• DATA FOR THIS EXERCISE:
----
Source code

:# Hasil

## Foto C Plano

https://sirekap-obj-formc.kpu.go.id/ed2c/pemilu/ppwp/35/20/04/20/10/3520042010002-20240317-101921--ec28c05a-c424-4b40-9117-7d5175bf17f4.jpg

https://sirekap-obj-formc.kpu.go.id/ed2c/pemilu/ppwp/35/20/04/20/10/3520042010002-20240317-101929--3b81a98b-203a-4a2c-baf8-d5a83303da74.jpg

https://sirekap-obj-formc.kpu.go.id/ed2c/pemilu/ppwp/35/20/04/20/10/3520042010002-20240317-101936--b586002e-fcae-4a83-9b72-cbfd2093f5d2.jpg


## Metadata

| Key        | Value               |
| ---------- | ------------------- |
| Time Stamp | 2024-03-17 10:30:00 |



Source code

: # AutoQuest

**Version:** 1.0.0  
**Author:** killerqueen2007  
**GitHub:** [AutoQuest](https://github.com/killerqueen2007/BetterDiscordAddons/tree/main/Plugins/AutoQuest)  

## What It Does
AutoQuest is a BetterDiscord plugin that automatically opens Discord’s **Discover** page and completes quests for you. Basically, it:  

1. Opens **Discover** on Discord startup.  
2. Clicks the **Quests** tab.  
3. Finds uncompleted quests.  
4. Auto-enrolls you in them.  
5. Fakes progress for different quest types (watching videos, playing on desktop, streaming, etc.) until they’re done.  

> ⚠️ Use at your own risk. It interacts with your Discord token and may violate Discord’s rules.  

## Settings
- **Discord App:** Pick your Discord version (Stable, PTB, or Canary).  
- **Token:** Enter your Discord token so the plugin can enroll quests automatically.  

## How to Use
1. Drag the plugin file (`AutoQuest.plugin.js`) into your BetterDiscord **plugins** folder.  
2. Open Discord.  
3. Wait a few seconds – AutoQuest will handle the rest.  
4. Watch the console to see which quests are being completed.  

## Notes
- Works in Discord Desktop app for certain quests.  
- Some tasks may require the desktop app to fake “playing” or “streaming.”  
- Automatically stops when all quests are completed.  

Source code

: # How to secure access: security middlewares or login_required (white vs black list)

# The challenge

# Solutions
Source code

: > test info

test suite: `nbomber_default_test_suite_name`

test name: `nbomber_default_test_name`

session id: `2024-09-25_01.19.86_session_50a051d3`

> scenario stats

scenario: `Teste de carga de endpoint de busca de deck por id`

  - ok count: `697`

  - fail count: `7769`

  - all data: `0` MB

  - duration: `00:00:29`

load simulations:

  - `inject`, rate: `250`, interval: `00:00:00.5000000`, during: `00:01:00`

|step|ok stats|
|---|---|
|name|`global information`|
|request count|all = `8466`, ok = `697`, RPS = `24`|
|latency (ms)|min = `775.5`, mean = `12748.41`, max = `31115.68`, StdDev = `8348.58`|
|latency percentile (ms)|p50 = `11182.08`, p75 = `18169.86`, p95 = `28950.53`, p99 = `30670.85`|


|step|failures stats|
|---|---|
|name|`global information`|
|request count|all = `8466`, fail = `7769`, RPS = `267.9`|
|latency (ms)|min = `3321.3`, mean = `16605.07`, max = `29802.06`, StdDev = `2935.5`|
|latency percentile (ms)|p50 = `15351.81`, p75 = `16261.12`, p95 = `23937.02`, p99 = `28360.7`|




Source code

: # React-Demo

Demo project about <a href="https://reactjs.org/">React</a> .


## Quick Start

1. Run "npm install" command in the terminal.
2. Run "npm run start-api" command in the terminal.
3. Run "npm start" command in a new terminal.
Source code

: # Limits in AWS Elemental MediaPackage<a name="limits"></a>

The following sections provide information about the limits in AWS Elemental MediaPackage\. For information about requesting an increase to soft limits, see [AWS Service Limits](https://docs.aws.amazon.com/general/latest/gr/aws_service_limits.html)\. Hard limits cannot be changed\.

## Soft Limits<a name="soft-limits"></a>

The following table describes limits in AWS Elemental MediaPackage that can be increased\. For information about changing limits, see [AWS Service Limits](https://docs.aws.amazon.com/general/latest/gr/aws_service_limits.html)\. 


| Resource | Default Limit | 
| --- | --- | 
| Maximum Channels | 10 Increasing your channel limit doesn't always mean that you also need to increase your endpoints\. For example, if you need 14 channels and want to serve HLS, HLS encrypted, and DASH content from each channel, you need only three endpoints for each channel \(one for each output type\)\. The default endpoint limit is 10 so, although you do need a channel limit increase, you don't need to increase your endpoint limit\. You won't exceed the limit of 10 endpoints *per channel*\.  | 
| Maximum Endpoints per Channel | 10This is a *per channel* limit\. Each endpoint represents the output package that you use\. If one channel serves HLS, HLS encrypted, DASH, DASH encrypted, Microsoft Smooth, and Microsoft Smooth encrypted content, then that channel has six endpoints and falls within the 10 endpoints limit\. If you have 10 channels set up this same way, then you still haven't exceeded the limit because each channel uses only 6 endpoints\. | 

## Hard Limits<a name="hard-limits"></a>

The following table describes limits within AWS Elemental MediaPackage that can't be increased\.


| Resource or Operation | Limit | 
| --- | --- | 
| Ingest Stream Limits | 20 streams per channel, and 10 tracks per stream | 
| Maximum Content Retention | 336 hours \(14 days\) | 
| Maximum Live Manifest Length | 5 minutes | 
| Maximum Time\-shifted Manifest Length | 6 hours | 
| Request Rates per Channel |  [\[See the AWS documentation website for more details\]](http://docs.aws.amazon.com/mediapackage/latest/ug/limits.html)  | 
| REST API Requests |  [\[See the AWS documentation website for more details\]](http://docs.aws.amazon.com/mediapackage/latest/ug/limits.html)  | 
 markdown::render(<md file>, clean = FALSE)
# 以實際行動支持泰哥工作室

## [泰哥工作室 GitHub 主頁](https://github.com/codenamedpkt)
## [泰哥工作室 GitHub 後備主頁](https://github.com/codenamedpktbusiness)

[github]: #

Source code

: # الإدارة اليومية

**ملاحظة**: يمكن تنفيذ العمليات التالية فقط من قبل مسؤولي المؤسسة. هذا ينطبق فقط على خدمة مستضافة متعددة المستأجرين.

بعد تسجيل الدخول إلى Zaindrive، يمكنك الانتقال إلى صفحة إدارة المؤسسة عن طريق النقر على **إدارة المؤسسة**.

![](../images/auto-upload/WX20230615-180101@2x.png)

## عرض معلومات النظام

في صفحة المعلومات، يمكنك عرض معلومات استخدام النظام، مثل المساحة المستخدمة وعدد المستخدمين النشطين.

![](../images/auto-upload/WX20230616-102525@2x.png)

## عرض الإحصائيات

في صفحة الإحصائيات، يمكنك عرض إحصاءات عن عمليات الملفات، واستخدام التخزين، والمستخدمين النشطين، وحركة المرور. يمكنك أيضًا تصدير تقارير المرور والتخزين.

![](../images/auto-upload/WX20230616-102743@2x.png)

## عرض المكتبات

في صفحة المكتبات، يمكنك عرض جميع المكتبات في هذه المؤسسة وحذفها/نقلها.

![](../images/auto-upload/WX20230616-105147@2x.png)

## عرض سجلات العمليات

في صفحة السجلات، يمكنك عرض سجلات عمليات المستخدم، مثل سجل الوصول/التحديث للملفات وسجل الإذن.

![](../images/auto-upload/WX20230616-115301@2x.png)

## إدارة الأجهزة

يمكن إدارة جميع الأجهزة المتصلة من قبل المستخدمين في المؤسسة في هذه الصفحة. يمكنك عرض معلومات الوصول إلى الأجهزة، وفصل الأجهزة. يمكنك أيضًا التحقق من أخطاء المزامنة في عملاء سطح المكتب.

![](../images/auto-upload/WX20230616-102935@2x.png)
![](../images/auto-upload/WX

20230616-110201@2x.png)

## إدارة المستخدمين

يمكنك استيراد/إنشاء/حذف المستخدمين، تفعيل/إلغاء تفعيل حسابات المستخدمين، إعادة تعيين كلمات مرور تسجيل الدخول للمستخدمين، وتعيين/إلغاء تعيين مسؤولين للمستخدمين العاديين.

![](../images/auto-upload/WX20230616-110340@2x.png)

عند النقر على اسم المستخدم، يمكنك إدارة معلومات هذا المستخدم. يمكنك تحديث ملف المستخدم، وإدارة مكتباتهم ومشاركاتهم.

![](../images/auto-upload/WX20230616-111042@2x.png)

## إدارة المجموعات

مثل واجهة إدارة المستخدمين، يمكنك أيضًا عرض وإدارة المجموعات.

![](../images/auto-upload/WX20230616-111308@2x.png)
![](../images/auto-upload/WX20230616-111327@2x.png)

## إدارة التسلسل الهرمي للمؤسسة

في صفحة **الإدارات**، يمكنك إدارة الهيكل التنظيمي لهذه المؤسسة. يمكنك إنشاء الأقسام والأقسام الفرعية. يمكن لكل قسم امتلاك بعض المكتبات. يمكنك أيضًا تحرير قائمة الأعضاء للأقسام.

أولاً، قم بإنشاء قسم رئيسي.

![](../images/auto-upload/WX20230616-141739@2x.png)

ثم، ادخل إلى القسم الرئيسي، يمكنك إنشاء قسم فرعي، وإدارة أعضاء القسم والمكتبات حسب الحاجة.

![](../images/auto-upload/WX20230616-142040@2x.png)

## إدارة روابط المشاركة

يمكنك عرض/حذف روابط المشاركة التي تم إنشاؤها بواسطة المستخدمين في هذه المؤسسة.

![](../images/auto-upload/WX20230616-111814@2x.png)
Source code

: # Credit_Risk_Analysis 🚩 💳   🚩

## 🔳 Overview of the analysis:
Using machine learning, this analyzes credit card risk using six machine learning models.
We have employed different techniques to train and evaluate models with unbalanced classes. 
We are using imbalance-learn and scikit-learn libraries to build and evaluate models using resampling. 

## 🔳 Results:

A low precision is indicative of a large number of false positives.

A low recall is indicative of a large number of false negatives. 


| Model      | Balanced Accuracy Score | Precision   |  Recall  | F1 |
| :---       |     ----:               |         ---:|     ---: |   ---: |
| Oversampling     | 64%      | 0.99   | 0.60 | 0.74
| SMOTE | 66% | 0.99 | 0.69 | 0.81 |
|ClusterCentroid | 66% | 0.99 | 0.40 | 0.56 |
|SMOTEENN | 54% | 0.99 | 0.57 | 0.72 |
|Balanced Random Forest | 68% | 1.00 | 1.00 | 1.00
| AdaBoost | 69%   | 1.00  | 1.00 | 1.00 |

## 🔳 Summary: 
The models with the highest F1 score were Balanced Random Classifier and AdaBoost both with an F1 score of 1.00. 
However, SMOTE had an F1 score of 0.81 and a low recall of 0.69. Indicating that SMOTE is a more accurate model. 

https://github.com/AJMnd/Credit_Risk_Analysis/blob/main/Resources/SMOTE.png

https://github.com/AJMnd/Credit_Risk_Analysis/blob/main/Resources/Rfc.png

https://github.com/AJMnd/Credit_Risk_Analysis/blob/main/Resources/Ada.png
----
• WHAT TO WORK ON: Return only the lines between the one holding "markdown::render(<md file>, clean = FALSE)" and the one holding "مستضافة متعددة المستأجرين.", inclusive, exactly as they appear above.

• RESULT FOR THIS EXERCISE:
 markdown::render(<md file>, clean = FALSE)
# 以實際行動支持泰哥工作室

## [泰哥工作室 GitHub 主頁](https://github.com/codenamedpkt)
## [泰哥工作室 GitHub 後備主頁](https://github.com/codenamedpktbusiness)

[github]: #

Source code

: # الإدارة اليومية

**ملاحظة**: يمكن تنفيذ العمليات التالية فقط من قبل مسؤولي المؤسسة. هذا ينطبق فقط على خدمة مستضافة متعددة المستأجرين.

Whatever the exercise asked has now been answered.